We have just been quoted a price of $13, 000 to move a container to UK and $10,000 for half a container of household goods to U.K. Is this the normal and reasonable rate as experienced by Forum members. Any help and advice would be most appreciated.
Retirees wanting to go back to blighty!!!!! tHANKS FOR HELP...


----------



## Bevdeforges (Nov 16, 2007)

It can depend on lots of factors. Are you packing up the container, or will the movers be doing that? Insurance? Customs clearance?

For the services of a professional moving company, it sounds reasonable. If it's just shipping, it's probably a bit high.
Cheers,
Bev


----------



## Maureen E (Feb 7, 2009)

Thank you for your reply

Maureen


----------



## dhream (Jan 30, 2012)

it's outrageous! You can actually do all the (shipping waybill, HM Customs) paperwork yourself, it is not that hard, the trick is to approach the freight forwarder as if you were a manufacturer, no, don't lie to them, just adopt the DIY mindset you would if you were a factory manager shipping a cargo! Hire some local trustworthy students to pack for you. You will need a freight forwarding agent at both ends, but you need to make it clear you will pack and list the contents, and also complete the shipping waybill, there is no mystery to it, it has questions that you answer, lowly company clerks fill these things out every day. The forwarder can worry about questions like weight etc. It is necessary to find the container yourself and have it delivered independently or the container company can help you. How do you find the container? The internet is your friend! I moved myself (two pallets I researched bought packed and strapped and wrapped and air freighted) from Sydney to Singapore and after six months from Singapore to Glasgow. Then from Glasgow to Portugal, and soon to Thailand. It is very doable and you will save THOUSANDS.
Oh, and at the end of it all, you'll own a container you can re-sell, or turn into a garden shed,/workshop/ storage etc.


----------



## Maureen E (Feb 7, 2009)

Thank you so much, I am sure there must be ways around the big shippers. We could do with you here, regards

Maureen E


----------



## dhream (Jan 30, 2012)

Maureen E said:


> Thank you so much, I am sure there must be ways around the big shippers. We could do with you here, regards
> 
> Maureen E


Hi Maureen,

It may seem daunting, but it is not really, and the sense of achievement is it's own reward! A lot of money is made out of people by pretending these things need special knowledge or a license or some such, nonsense!

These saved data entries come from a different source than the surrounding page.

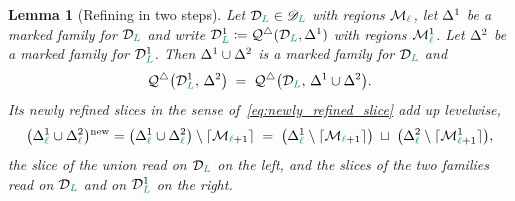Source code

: \documentclass[a4paper, 12pt]{article}
\makeatletter
\newcommand{\quadriF}{\mathcal{Q}^{\triangle}}                   %
\newcommand{\green}{\color{ForestGreen}}
\DeclareRobustCommand{\simplexsubsetTwo}[2][]{\Delta\ifx\@empty#1\@empty\else^{#1}\fi_{#2}}
\renewcommand{\l}{{\green\ell}}
\renewcommand{\L}{{\green L}}
\newcommand{\M}{\mathcal{M}}
\newtheorem{lemma}[theorem]{Lemma}
\theoremstyle{definition}
\theoremstyle{plain}
\numberwithin{equation}{section}
\newcommand{\ancestorPatch}[1]{\lceil #1 \rceil}
\DeclareRobustCommand{\domseq}[1][]{\mathcal{D}\ifx\@empty#1\@empty\else_{#1}\fi}
\newcommand{\alldomseqs}{\mathscr{D}}
\makeatother
\begin{document}
\begin{lemma}[Refining in two steps]
    \label{lemma:face_quadrisection_composition}
    Let $\domseq[\L] \in \alldomseqs_\L$ with regions $\M_\l$, let $\simplexsubsetTwo[1]{}$ be a marked family for $\domseq[\L]$ and write $\domseq[\L]^1 \coloneq \quadriF(\domseq[\L], \simplexsubsetTwo[1]{})$ with regions $\M^1_\l$. Let $\simplexsubsetTwo[2]{}$ be a marked family for $\domseq[\L]^1$. Then $\simplexsubsetTwo[1]{} \cup \simplexsubsetTwo[2]{}$ is a marked family for $\domseq[\L]$ and
    \begin{equation}
        \label{eq:face_quadrisection_composition}
        \quadriF \big( \domseq[\L]^1, \, \simplexsubsetTwo[2]{} \big) \; = \; \quadriF \big( \domseq[\L], \, \simplexsubsetTwo[1]{} \cup \simplexsubsetTwo[2]{} \big) .
    \end{equation}
    Its newly refined slices in the sense of~\eqref{eq:newly_refined_slice} add up levelwise,
    \begin{equation}
        \label{eq:new_slices_add}
        \big( \simplexsubsetTwo[1]{\l} \cup \simplexsubsetTwo[2]{\l} \big){}^{\mathrm{new}} = \big( \simplexsubsetTwo[1]{\l} \cup \simplexsubsetTwo[2]{\l} \big) \setminus \ancestorPatch{\M_{\l+1}} \; = \; \big( \simplexsubsetTwo[1]{\l} \setminus \ancestorPatch{\M_{\l+1}} \big) \; \sqcup \; \big( \simplexsubsetTwo[2]{\l} \setminus \ancestorPatch{\M^1_{\l+1}} \big) ,
    \end{equation}
    the slice of the union read on $\domseq[\L]$ on the left, and the slices of the two families read on $\domseq[\L]$ and on $\domseq[\L]^1$ on the right.
\end{lemma}
\end{document}

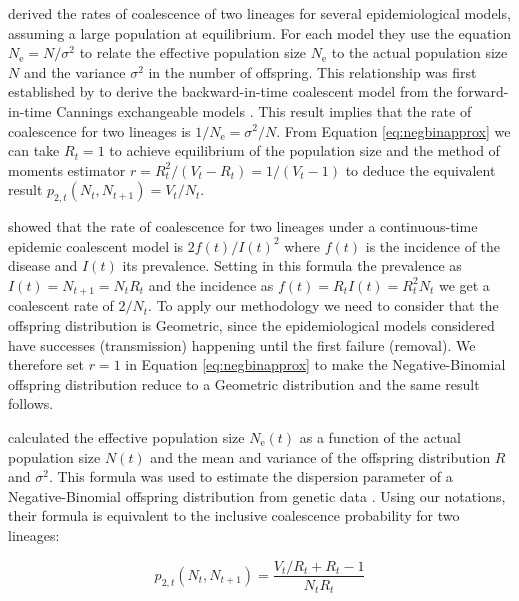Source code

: \documentclass{article}
\renewcommand{\eqref}[1]{\ref{#1}}
\begin{document}
\citet{koelleRatesCoalescenceCommon2012} derived the rates of coalescence of two lineages 
for several epidemiological models, assuming a large population at equilibrium.
For each model they use the equation $N_\mathrm{e}=N/\sigma^2$ to relate the effective population
size $N_\mathrm{e}$ to the actual population size $N$ and the variance $\sigma^2$ in the number
of offspring. This relationship was first established by \citet{Kingman1982} to
derive the backward-in-time coalescent model from the forward-in-time
Cannings exchangeable models \citep{Cannings1974}. 
This result implies that the rate of coalescence for two lineages is 
$1/N_\mathrm{e}=\sigma^2/N$.
From Equation \eqref{eq:negbinapprox} we can take $R_t=1$ to achieve 
equilibrium of the population size and the method of moments estimator
$r=R_t^2/(V_t-R_t)=1/(V_t-1)$ to deduce 
the equivalent result $p_{2,t}(N_t,N_{t+1})=V_t/N_t$. 

\citet{Volz2012a} showed that the rate of coalescence for two lineages under a continuous-time epidemic coalescent model is $2f(t)/I(t)^2$
 where $f(t)$ is the incidence of the disease and $I(t)$ its prevalence. 
 Setting in this formula the prevalence as $I(t)=N_{t+1}=N_t R_t$ and the incidence as
 $f(t)=R_t I(t)=R_t^2 N_t$ we get a coalescent rate of 
 $2/N_t$. To apply our methodology we need to consider that
the offspring distribution is Geometric, since the epidemiological
 models considered have successes (transmission) happening until the first failure
 (removal). We therefore set $r=1$ in Equation \eqref{eq:negbinapprox} 
 to make the Negative-Binomial offspring distribution
 reduce to a Geometric distribution and the same result follows.

\citet{Fraser2017} calculated the effective population size $N_\mathrm{e}(t)$ 
as a function of the actual population size $N(t)$ and the mean and variance of the offspring distribution $R$ and $\sigma^2$. %
This formula was used to estimate the dispersion parameter of a Negative-Binomial offspring distribution from genetic data \citep{Li2017}.
Using our notations, their formula is equivalent to the inclusive coalescence 
probability for two lineages:

\begin{equation}
 p_{2,t}(N_t, N_{t+1})=\frac{V_t/R_t+R_t-1}{N_t R_t}\label{eq:fraser}
 \end{equation}
\end{document}
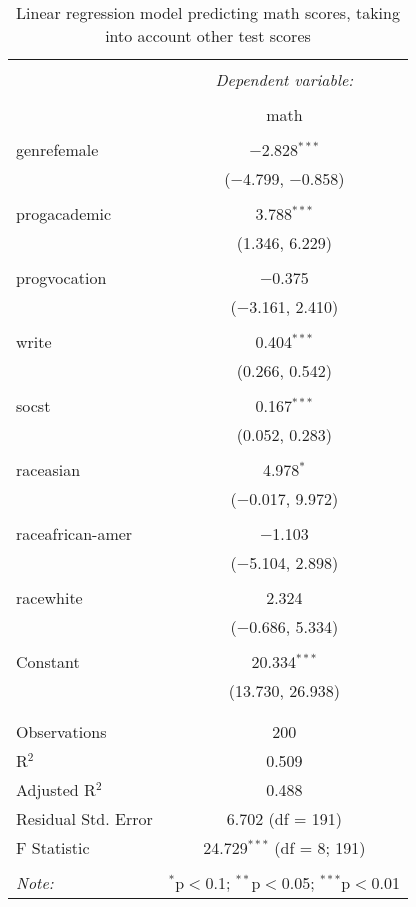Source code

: 
\begin{table}[!htbp] \centering 
  \caption{Linear regression model predicting math scores, taking into 
          account other test scores} 
  \label{tab::lm_math_peeking} 
\begin{tabular}{@{\extracolsep{5pt}}lc} 
\\[-1.8ex]\hline 
\hline \\[-1.8ex] 
 & \multicolumn{1}{c}{\textit{Dependent variable:}} \\ 
\cline{2-2} 
\\[-1.8ex] & math \\ 
\hline \\[-1.8ex] 
 genrefemale & $-$2.828$^{***}$ \\ 
  & ($-$4.799, $-$0.858) \\ 
  & \\ 
 progacademic & 3.788$^{***}$ \\ 
  & (1.346, 6.229) \\ 
  & \\ 
 progvocation & $-$0.375 \\ 
  & ($-$3.161, 2.410) \\ 
  & \\ 
 write & 0.404$^{***}$ \\ 
  & (0.266, 0.542) \\ 
  & \\ 
 socst & 0.167$^{***}$ \\ 
  & (0.052, 0.283) \\ 
  & \\ 
 raceasian & 4.978$^{*}$ \\ 
  & ($-$0.017, 9.972) \\ 
  & \\ 
 raceafrican-amer & $-$1.103 \\ 
  & ($-$5.104, 2.898) \\ 
  & \\ 
 racewhite & 2.324 \\ 
  & ($-$0.686, 5.334) \\ 
  & \\ 
 Constant & 20.334$^{***}$ \\ 
  & (13.730, 26.938) \\ 
  & \\ 
\hline \\[-1.8ex] 
Observations & 200 \\ 
R$^{2}$ & 0.509 \\ 
Adjusted R$^{2}$ & 0.488 \\ 
Residual Std. Error & 6.702 (df = 191) \\ 
F Statistic & 24.729$^{***}$ (df = 8; 191) \\ 
\hline 
\hline \\[-1.8ex] 
\textit{Note:}  & \multicolumn{1}{r}{$^{*}$p$<$0.1; $^{**}$p$<$0.05; $^{***}$p$<$0.01} \\ 
\end{tabular} 
\end{table} 
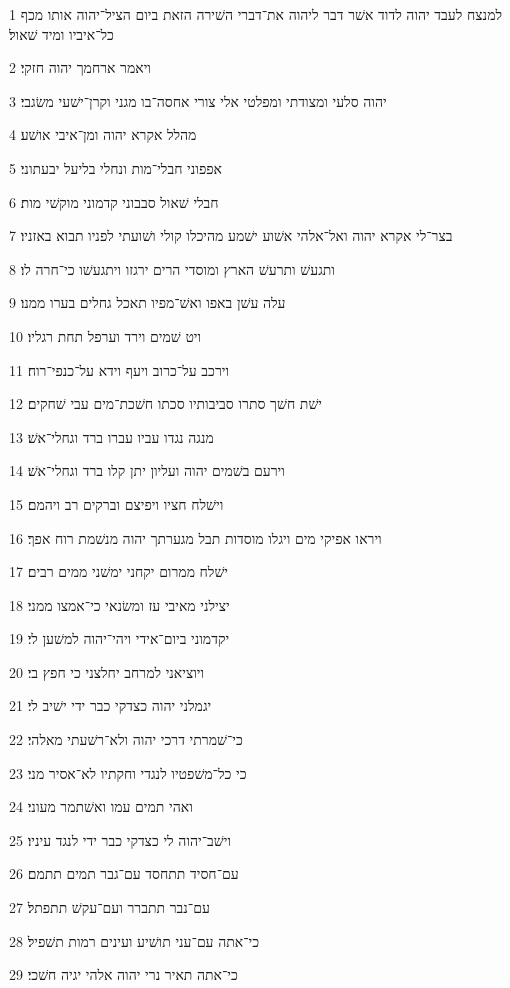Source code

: \par 1 למנצח לעבד יהוה לדוד אשׁר דבר ליהוה את־דברי השׁירה הזאת ביום הציל־יהוה אותו מכף כל־איביו ומיד שׁאול׃
\par 2 ויאמר ארחמך יהוה חזקי׃
\par 3 יהוה סלעי ומצודתי ומפלטי אלי צורי אחסה־בו מגני וקרן־ישׁעי משׂגבי׃
\par 4 מהלל אקרא יהוה ומן־איבי אושׁע׃
\par 5 אפפוני חבלי־מות ונחלי בליעל יבעתוני׃
\par 6 חבלי שׁאול סבבוני קדמוני מוקשׁי מות׃
\par 7 בצר־לי אקרא יהוה ואל־אלהי אשׁוע ישׁמע מהיכלו קולי ושׁועתי לפניו תבוא באזניו׃
\par 8 ותגעשׁ ותרעשׁ הארץ ומוסדי הרים ירגזו ויתגעשׁו כי־חרה לו׃
\par 9 עלה עשׁן באפו ואשׁ־מפיו תאכל גחלים בערו ממנו׃
\par 10 ויט שׁמים וירד וערפל תחת רגליו׃
\par 11 וירכב על־כרוב ויעף וידא על־כנפי־רוח׃
\par 12 ישׁת חשׁך סתרו סביבותיו סכתו חשׁכת־מים עבי שׁחקים׃
\par 13 מנגה נגדו עביו עברו ברד וגחלי־אשׁ׃
\par 14 וירעם בשׁמים יהוה ועליון יתן קלו ברד וגחלי־אשׁ׃
\par 15 וישׁלח חציו ויפיצם וברקים רב ויהמם׃
\par 16 ויראו אפיקי מים ויגלו מוסדות תבל מגערתך יהוה מנשׁמת רוח אפך׃
\par 17 ישׁלח ממרום יקחני ימשׁני ממים רבים׃
\par 18 יצילני מאיבי עז ומשׂנאי כי־אמצו ממני׃
\par 19 יקדמוני ביום־אידי ויהי־יהוה למשׁען לי׃
\par 20 ויוציאני למרחב יחלצני כי חפץ בי׃
\par 21 יגמלני יהוה כצדקי כבר ידי ישׁיב לי׃
\par 22 כי־שׁמרתי דרכי יהוה ולא־רשׁעתי מאלהי׃
\par 23 כי כל־משׁפטיו לנגדי וחקתיו לא־אסיר מני׃
\par 24 ואהי תמים עמו ואשׁתמר מעוני׃
\par 25 וישׁב־יהוה לי כצדקי כבר ידי לנגד עיניו׃
\par 26 עם־חסיד תתחסד עם־גבר תמים תתמם׃
\par 27 עם־נבר תתברר ועם־עקשׁ תתפתל׃
\par 28 כי־אתה עם־עני תושׁיע ועינים רמות תשׁפיל׃
\par 29 כי־אתה תאיר נרי יהוה אלהי יגיה חשׁכי׃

Everything can be learned online, just Google the questions you have in plain English, and follow the trails where they lead...

HM Customs have a very clear website with all the forms you'll need, and the UK forwarders I used in Glasgow were very efficient. (I collected my own pallets in a hire van, they loaded them onto the van with a forklift, I simply broke the pallets down at home where they sat in the van, and unloaded the boxes one by one, too easy!) In Singapore I used a couple of blokes and a truck that my forwarders recommended, we were done in 30 minutes!

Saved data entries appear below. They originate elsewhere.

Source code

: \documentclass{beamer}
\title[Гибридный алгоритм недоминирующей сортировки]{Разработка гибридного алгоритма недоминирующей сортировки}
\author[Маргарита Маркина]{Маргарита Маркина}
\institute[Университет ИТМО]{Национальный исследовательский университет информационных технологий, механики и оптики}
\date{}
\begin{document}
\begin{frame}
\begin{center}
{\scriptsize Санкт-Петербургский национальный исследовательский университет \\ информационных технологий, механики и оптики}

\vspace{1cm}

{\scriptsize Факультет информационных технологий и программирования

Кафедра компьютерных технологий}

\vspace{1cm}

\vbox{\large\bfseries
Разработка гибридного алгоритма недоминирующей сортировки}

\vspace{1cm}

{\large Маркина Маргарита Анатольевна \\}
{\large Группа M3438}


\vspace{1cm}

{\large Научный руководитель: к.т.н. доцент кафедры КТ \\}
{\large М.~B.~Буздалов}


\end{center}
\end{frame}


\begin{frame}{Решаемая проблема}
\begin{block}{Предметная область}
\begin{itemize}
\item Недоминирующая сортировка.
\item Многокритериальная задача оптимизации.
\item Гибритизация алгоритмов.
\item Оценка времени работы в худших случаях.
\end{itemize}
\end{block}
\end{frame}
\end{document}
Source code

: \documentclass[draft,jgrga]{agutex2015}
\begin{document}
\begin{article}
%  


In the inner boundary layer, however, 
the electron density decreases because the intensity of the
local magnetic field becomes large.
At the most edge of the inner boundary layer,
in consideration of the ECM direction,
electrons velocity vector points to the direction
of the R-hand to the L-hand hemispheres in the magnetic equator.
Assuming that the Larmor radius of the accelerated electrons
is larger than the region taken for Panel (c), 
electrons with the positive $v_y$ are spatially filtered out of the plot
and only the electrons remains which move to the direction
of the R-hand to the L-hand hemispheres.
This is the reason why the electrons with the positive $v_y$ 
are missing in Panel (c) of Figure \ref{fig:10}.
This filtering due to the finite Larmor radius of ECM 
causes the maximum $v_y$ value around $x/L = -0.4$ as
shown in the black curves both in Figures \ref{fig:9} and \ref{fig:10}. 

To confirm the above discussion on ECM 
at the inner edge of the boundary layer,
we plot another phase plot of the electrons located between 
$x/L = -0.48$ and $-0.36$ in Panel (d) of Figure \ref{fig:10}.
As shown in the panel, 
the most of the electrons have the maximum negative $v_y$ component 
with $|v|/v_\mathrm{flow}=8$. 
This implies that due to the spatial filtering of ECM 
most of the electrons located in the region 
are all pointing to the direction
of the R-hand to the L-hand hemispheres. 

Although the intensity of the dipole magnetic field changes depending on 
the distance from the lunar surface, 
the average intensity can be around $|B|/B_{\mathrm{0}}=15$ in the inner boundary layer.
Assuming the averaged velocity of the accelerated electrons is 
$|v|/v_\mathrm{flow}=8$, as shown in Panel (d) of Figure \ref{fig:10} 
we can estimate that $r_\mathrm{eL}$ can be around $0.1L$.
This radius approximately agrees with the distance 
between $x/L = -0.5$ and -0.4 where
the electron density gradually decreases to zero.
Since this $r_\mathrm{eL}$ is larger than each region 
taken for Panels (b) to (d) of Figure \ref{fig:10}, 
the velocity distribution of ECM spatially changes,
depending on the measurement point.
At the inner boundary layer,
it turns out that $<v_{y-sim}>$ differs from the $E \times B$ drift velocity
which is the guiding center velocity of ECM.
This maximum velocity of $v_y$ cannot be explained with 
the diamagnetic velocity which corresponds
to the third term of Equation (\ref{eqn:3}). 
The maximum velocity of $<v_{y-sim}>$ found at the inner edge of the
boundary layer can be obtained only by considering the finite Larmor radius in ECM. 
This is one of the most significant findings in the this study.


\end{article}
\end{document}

A container is bigger, and will go by ship, but you won't have to actually stack and strap it yourselves, which is a pain with air-pallets. One possible drama will be having a container sat outside a suburban house in England for a few days while you dispose of it, if you don't actually have it placed inside your property on arrival, so don't forget to plan your end game well in advance to keep the neighbors happy!

Make sure your container is swept clean before packing, and check any pest fumigation requirements (HM customs website again).

Your freight forwarders can supply all the other forms by email, and as I said, it is tick the boxes stuff, no mystery that a quick call can't solve.

I hope you decide to take on this worthwhile project...

Good LUck! and Bon voyage.


----------



## Maureen E (Feb 7, 2009)

Just painting walls getting the house ready for selling. Its not as straight forward here as in UK. After that I will tackle the problem of shipping.

Thank you for sparing the time to talk to me.

Maureen E


----------